§ **DATA PROVIDED**:
== Segment start ==

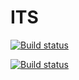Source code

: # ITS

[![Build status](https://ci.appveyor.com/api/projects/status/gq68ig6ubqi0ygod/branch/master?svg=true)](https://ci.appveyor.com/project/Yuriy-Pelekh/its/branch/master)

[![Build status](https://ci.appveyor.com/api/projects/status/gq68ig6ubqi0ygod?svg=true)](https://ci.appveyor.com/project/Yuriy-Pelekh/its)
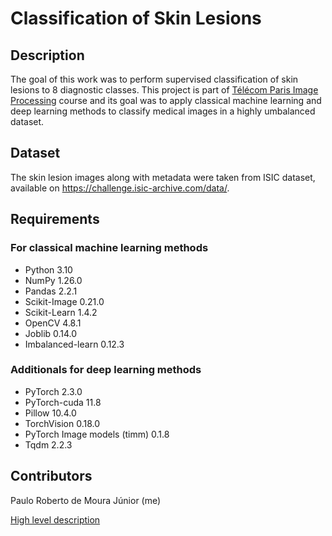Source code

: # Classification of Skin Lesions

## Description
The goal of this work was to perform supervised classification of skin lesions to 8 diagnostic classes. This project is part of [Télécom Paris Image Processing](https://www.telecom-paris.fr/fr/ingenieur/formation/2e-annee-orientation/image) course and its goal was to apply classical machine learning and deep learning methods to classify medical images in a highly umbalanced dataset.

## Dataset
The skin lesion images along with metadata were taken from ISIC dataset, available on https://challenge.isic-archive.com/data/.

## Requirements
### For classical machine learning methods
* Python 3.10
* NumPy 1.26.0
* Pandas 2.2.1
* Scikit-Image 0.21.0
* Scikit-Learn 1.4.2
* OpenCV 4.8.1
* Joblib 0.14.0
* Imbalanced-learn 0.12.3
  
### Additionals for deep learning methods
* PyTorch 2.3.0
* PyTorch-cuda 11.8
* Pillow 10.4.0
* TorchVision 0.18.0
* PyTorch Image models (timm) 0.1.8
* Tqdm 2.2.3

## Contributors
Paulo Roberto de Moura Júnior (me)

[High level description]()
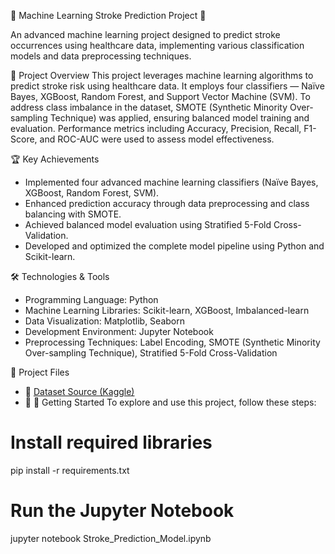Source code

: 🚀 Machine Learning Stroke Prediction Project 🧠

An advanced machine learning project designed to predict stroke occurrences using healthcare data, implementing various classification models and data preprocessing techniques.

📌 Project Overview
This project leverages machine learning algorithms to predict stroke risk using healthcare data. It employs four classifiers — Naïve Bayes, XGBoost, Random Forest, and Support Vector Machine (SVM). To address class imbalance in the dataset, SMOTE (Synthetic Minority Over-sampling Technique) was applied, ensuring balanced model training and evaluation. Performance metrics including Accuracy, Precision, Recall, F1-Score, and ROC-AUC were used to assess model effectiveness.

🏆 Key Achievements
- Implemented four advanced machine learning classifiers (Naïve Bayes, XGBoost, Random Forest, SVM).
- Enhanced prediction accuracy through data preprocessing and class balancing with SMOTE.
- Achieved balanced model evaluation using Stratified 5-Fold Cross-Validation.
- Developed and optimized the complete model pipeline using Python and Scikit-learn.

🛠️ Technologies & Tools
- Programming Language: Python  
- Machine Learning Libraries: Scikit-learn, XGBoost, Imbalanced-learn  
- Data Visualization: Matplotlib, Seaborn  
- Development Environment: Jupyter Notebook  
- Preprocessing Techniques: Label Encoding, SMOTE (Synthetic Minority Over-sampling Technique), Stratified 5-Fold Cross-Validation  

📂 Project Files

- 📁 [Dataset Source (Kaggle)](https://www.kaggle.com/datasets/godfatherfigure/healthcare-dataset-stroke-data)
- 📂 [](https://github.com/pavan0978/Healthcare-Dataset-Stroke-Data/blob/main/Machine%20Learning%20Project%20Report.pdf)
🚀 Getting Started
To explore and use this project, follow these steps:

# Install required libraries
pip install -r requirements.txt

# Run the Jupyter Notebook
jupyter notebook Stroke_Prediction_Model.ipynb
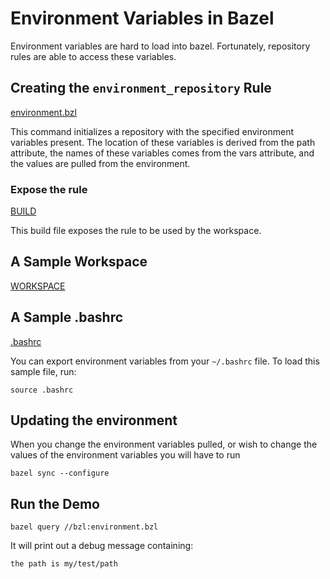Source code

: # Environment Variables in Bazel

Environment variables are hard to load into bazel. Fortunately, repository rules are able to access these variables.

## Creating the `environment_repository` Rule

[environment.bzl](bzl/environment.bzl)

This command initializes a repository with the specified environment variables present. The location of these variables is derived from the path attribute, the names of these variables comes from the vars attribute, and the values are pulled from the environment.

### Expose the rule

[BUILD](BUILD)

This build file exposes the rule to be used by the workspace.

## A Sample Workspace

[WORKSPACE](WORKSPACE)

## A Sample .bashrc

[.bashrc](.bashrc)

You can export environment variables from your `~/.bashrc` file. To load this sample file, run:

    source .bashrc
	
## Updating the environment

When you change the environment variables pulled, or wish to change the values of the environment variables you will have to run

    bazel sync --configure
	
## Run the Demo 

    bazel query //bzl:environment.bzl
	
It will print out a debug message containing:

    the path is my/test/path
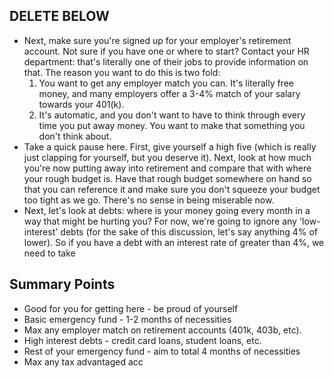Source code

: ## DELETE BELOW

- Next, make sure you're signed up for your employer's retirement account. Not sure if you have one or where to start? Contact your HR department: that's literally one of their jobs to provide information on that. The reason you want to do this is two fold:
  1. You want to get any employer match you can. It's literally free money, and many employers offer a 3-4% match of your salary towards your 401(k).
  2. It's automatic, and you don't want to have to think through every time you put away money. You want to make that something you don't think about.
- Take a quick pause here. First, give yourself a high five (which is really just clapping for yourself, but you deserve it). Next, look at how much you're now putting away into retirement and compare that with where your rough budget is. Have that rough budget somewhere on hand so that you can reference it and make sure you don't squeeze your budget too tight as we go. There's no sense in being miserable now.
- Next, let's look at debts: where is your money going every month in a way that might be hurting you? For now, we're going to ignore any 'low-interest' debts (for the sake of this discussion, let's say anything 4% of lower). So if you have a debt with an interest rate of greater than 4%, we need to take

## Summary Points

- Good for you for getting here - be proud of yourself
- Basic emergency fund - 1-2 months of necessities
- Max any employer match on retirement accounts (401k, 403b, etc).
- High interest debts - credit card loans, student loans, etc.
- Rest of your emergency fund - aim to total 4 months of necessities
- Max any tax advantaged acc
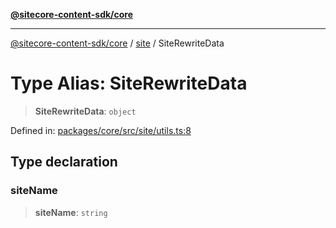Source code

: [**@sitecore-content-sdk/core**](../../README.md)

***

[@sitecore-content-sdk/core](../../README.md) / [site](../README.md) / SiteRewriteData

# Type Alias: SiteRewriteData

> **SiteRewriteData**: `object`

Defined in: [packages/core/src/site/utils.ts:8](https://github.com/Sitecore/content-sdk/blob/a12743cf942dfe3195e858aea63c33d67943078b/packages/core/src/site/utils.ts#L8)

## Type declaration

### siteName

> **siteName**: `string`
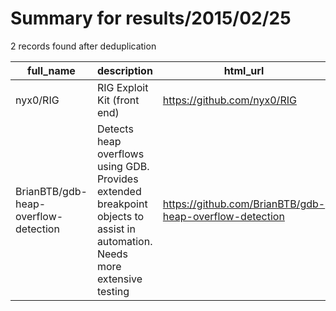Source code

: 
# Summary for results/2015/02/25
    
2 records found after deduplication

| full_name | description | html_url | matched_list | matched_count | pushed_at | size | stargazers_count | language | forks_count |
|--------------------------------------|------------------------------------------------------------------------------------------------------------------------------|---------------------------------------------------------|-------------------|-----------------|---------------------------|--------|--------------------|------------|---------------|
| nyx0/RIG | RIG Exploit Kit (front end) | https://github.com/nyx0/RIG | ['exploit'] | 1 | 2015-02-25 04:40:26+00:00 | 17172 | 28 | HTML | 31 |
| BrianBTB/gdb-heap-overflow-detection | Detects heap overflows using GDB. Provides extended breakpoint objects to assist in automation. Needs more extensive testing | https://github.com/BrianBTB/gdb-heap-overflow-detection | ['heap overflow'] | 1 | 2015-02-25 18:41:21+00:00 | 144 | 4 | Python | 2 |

== Segment end ==
== Segment start ==

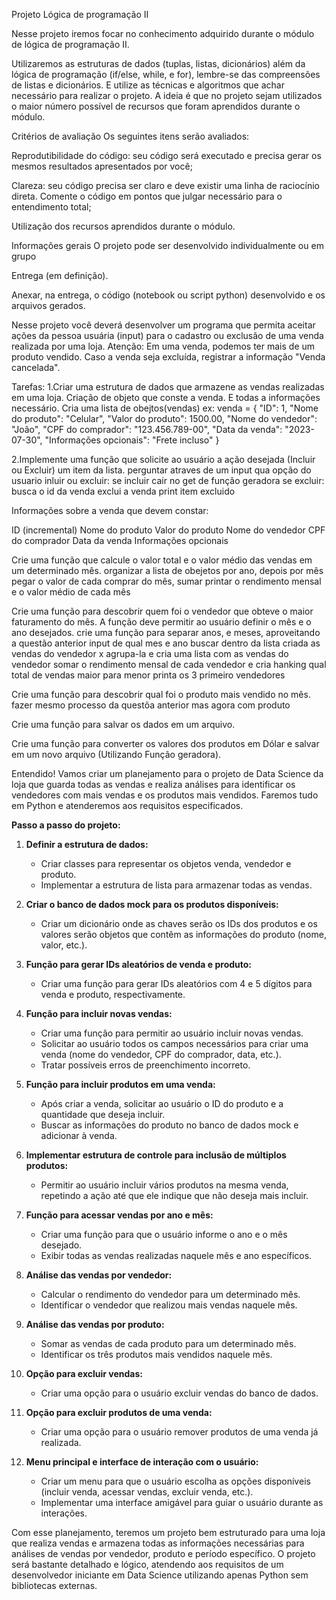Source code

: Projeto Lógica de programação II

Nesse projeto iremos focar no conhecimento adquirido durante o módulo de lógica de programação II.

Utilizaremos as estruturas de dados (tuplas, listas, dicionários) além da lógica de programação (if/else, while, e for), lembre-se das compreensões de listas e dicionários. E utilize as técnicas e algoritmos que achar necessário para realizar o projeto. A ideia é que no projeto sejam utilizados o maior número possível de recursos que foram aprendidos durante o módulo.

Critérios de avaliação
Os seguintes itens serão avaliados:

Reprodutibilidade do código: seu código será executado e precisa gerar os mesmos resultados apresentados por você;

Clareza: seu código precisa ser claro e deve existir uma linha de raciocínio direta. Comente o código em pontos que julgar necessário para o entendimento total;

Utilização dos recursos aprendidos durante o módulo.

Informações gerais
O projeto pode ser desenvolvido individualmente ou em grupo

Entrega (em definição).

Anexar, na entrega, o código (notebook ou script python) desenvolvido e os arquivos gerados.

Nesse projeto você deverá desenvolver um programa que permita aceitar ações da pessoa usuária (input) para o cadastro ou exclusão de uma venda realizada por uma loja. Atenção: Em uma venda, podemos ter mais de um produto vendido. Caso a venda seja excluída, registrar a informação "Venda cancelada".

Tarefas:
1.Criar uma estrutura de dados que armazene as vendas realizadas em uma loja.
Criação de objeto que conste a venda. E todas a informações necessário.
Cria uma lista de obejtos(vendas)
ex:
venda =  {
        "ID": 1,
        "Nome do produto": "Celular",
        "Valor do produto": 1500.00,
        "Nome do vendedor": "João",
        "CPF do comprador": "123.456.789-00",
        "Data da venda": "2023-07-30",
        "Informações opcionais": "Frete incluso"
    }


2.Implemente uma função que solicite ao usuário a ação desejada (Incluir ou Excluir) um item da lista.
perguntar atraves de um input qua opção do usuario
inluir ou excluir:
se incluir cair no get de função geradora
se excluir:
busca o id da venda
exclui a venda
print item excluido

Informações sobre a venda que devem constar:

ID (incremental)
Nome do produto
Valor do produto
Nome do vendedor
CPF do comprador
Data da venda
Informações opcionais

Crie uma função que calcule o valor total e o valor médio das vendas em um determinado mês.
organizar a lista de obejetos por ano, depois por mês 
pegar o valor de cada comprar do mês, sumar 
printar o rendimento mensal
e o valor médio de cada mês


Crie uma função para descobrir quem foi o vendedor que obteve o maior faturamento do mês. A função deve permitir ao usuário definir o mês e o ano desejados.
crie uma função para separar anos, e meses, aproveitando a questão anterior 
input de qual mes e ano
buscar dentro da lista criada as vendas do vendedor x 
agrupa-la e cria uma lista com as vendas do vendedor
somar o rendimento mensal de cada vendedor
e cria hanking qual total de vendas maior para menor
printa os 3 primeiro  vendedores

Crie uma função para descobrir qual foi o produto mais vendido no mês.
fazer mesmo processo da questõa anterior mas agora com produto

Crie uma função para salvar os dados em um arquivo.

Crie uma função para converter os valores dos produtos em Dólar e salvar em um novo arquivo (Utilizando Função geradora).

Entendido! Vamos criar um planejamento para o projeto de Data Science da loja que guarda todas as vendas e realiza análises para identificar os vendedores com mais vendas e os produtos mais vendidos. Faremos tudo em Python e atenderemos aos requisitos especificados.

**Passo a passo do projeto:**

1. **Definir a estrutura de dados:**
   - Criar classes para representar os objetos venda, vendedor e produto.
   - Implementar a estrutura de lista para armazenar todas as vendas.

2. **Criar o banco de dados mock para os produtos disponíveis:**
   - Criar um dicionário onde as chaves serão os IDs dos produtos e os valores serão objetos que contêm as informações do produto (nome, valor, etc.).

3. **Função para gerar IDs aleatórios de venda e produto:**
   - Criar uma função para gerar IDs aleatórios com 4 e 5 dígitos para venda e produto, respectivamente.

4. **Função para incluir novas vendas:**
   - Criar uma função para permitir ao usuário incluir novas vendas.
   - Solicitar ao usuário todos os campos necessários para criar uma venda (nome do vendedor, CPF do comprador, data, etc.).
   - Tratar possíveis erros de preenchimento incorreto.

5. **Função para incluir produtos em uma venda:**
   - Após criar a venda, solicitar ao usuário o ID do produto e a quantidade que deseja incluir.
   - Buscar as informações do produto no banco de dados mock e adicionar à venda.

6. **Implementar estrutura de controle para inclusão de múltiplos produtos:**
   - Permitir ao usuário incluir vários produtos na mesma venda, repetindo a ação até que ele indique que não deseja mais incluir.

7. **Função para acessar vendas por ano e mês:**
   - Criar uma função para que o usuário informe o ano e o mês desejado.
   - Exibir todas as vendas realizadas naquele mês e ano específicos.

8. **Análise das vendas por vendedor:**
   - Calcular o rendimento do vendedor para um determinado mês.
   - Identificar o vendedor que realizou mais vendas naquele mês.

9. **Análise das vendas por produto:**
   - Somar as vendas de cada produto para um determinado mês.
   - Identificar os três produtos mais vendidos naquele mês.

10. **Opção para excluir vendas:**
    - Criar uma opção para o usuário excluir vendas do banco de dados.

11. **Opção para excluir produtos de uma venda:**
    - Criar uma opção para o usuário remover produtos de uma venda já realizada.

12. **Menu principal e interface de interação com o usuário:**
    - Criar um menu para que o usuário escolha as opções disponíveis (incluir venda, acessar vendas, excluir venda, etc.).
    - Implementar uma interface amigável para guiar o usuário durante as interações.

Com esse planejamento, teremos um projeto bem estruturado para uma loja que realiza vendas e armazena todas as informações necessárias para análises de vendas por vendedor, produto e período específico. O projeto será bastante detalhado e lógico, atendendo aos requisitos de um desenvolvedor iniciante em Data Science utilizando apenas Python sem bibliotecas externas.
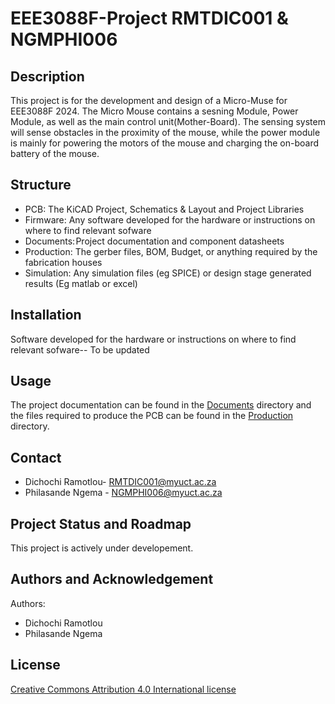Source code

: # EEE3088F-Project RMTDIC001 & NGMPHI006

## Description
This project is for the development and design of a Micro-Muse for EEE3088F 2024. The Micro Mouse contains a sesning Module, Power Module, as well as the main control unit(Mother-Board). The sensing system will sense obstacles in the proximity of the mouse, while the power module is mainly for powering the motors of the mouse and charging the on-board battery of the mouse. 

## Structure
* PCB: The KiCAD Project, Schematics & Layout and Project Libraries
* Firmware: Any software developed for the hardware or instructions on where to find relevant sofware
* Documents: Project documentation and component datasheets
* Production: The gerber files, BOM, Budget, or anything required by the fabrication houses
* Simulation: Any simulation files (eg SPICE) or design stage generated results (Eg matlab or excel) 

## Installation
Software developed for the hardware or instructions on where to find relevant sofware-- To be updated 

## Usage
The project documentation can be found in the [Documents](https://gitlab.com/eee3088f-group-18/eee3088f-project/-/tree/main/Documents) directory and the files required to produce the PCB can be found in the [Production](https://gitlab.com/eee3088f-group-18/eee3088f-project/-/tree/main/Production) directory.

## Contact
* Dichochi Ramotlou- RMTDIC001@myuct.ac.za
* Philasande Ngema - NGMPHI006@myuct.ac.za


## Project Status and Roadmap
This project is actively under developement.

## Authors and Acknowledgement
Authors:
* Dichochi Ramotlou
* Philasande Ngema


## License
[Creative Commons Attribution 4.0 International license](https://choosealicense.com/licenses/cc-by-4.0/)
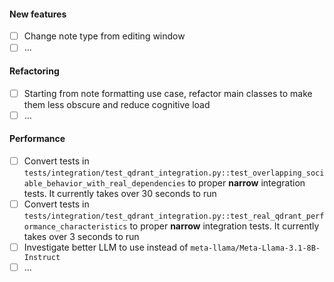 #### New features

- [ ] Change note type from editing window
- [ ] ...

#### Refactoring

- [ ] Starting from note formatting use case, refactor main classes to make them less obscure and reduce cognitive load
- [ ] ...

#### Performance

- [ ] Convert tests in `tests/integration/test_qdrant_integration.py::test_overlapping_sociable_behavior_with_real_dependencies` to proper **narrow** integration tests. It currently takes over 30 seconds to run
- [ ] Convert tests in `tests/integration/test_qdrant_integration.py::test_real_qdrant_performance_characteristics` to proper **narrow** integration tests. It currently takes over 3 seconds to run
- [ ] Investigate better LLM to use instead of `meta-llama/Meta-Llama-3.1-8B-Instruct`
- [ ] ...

== Segment end ==

§ **PROBLEM TO SOLVE**: Beginning with the line that contains "- Achieved balanced", write out the lines of the material above exactly, and end with the line that contains "When you change". Omit the pictures.

§ **WRITTEN RESPONSE**:
- Achieved balanced model evaluation using Stratified 5-Fold Cross-Validation.
- Developed and optimized the complete model pipeline using Python and Scikit-learn.

🛠️ Technologies & Tools
- Programming Language: Python  
- Machine Learning Libraries: Scikit-learn, XGBoost, Imbalanced-learn  
- Data Visualization: Matplotlib, Seaborn  
- Development Environment: Jupyter Notebook  
- Preprocessing Techniques: Label Encoding, SMOTE (Synthetic Minority Over-sampling Technique), Stratified 5-Fold Cross-Validation  

📂 Project Files

- 📁 [Dataset Source (Kaggle)](https://www.kaggle.com/datasets/godfatherfigure/healthcare-dataset-stroke-data)
- 📂 [](https://github.com/pavan0978/Healthcare-Dataset-Stroke-Data/blob/main/Machine%20Learning%20Project%20Report.pdf)
🚀 Getting Started
To explore and use this project, follow these steps:

# Install required libraries
pip install -r requirements.txt

# Run the Jupyter Notebook
jupyter notebook Stroke_Prediction_Model.ipynb
Source code

: # Environment Variables in Bazel

Environment variables are hard to load into bazel. Fortunately, repository rules are able to access these variables.

## Creating the `environment_repository` Rule

[environment.bzl](bzl/environment.bzl)

This command initializes a repository with the specified environment variables present. The location of these variables is derived from the path attribute, the names of these variables comes from the vars attribute, and the values are pulled from the environment.

### Expose the rule

[BUILD](BUILD)

This build file exposes the rule to be used by the workspace.

## A Sample Workspace

[WORKSPACE](WORKSPACE)

## A Sample .bashrc

[.bashrc](.bashrc)

You can export environment variables from your `~/.bashrc` file. To load this sample file, run:

    source .bashrc
	
## Updating the environment

When you change the environment variables pulled, or wish to change the values of the environment variables you will have to run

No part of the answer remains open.